#### What this task involves
Using the word "optimization" as the filter, copy each matching line from the records.

#### Material provided
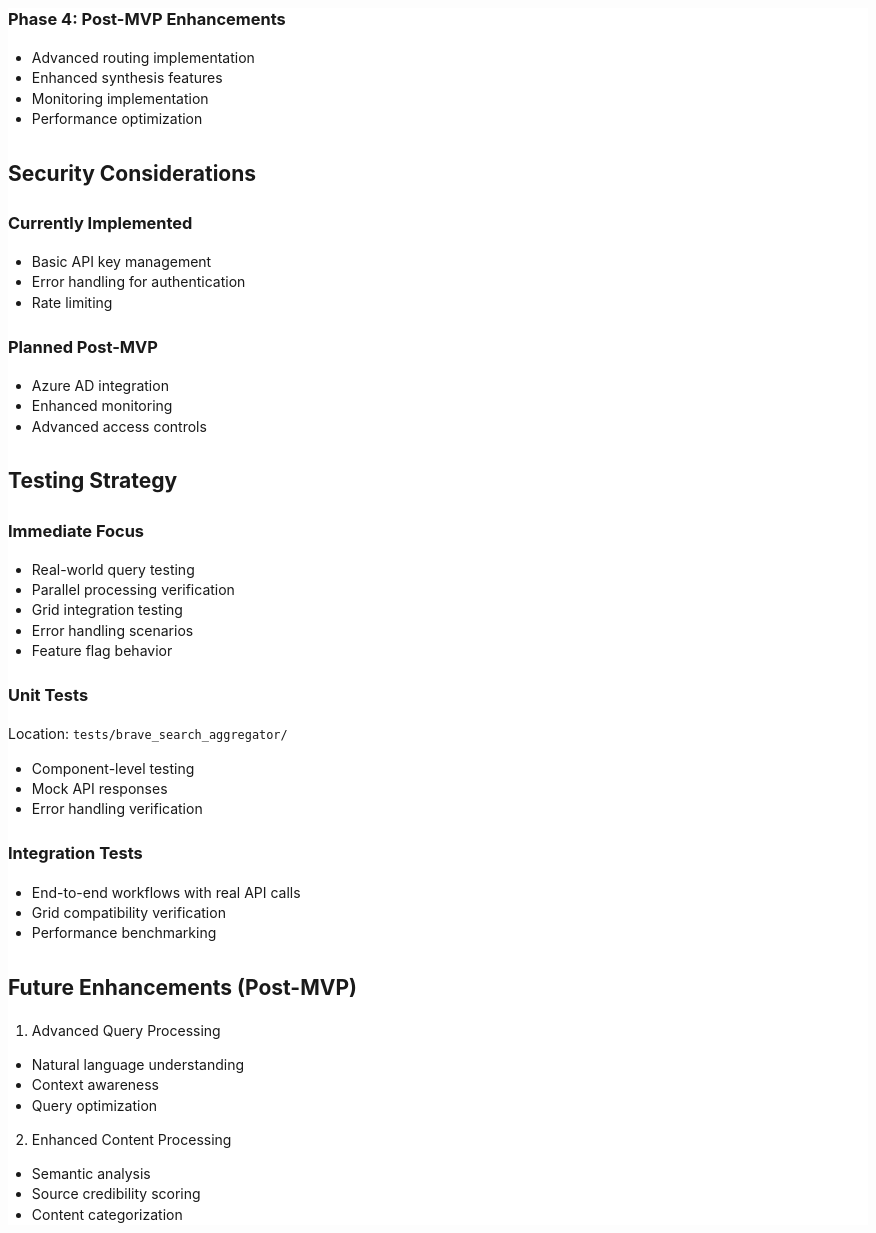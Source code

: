 ### Phase 4: Post-MVP Enhancements
- Advanced routing implementation
- Enhanced synthesis features
- Monitoring implementation
- Performance optimization

## Security Considerations

### Currently Implemented
- Basic API key management
- Error handling for authentication
- Rate limiting

### Planned Post-MVP
- Azure AD integration
- Enhanced monitoring
- Advanced access controls

## Testing Strategy

### Immediate Focus
- Real-world query testing
- Parallel processing verification
- Grid integration testing
- Error handling scenarios
- Feature flag behavior

### Unit Tests
Location: `tests/brave_search_aggregator/`
- Component-level testing
- Mock API responses
- Error handling verification

### Integration Tests
- End-to-end workflows with real API calls
- Grid compatibility verification
- Performance benchmarking

## Future Enhancements (Post-MVP)

1. Advanced Query Processing
- Natural language understanding
- Context awareness
- Query optimization

2. Enhanced Content Processing
- Semantic analysis
- Source credibility scoring
- Content categorization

#### Solution to the problem
- Performance optimization
- Query optimization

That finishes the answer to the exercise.